* **Entries provided**:
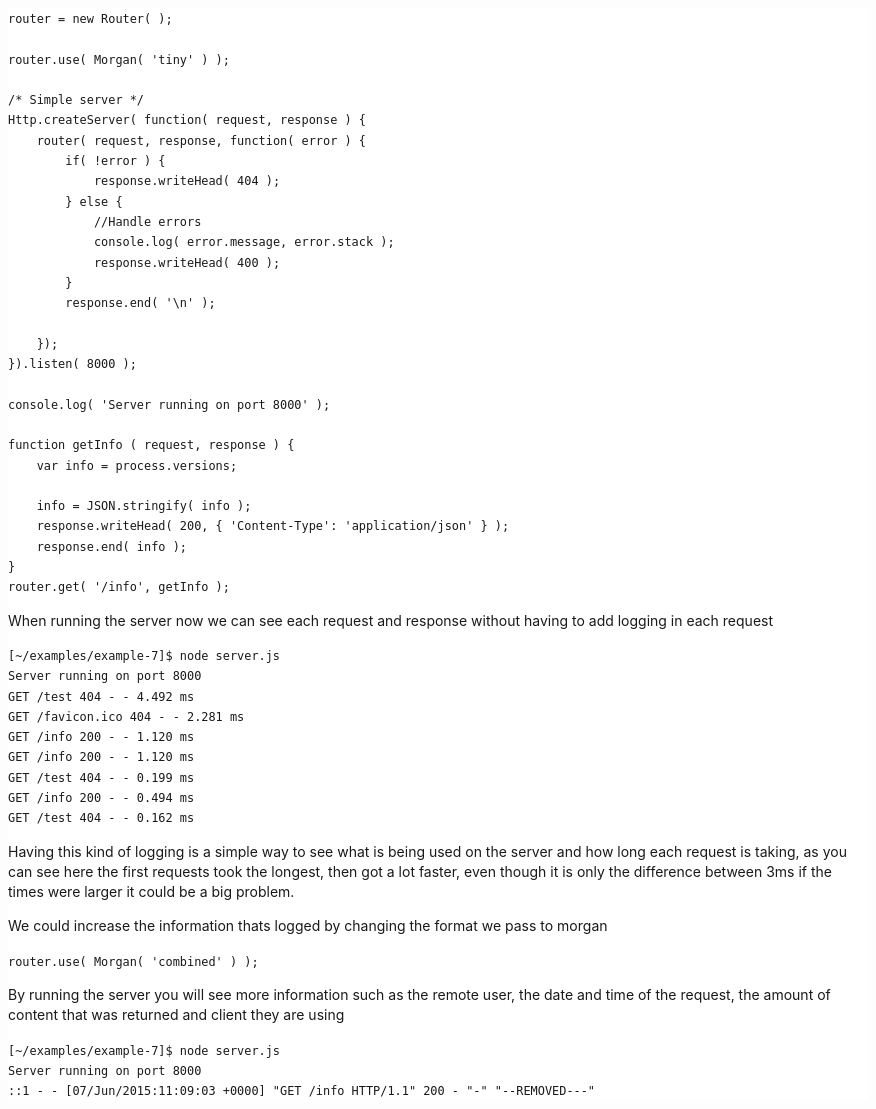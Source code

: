 	router = new Router( );
	
	router.use( Morgan( 'tiny' ) ); 

	/* Simple server */
	Http.createServer( function( request, response ) {
		router( request, response, function( error ) {
			if( !error ) {
				response.writeHead( 404 );	
			} else {
				//Handle errors
				console.log( error.message, error.stack );
				response.writeHead( 400 );
			}
			response.end( '\n' );
		
		});
	}).listen( 8000 );
	
	console.log( 'Server running on port 8000' );
	
	function getInfo ( request, response ) {
		var info = process.versions;
	
		info = JSON.stringify( info );
		response.writeHead( 200, { 'Content-Type': 'application/json' } );
		response.end( info );
	}
	router.get( '/info', getInfo );

When running the server now we can see each request and response without having to add logging in each request

	[~/examples/example-7]$ node server.js                                         
	Server running on port 8000
	GET /test 404 - - 4.492 ms
	GET /favicon.ico 404 - - 2.281 ms
	GET /info 200 - - 1.120 ms
	GET /info 200 - - 1.120 ms
	GET /test 404 - - 0.199 ms
	GET /info 200 - - 0.494 ms
	GET /test 404 - - 0.162 ms
	
Having this kind of logging is a simple way to see what is being used on the server and how long each request is taking, as you can see here the first requests took the longest, then got a lot faster, even though it is only the difference between 3ms if the times were larger it could be a big problem. 

We could increase the information thats logged by changing the format we pass to morgan

	router.use( Morgan( 'combined' ) ); 

By running the server you will see more information such as the remote user, the date and time of the request, the amount of content that was returned and client they are using

	[~/examples/example-7]$ node server.js                                         
	Server running on port 8000
	::1 - - [07/Jun/2015:11:09:03 +0000] "GET /info HTTP/1.1" 200 - "-" "--REMOVED---"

* **What is being asked**:
From the material above, retype precisely the lines between the line holding "response.writeHead( 404 );" and the line holding "router.get( '/info', getInfo );", inclusive, and nothing beyond them.

* **Solution**:
				response.writeHead( 404 );	
			} else {
				//Handle errors
				console.log( error.message, error.stack );
				response.writeHead( 400 );
			}
			response.end( '\n' );
		
		});
	}).listen( 8000 );
	
	console.log( 'Server running on port 8000' );
	
	function getInfo ( request, response ) {
		var info = process.versions;
	
		info = JSON.stringify( info );
		response.writeHead( 200, { 'Content-Type': 'application/json' } );
		response.end( info );
	}
	router.get( '/info', getInfo );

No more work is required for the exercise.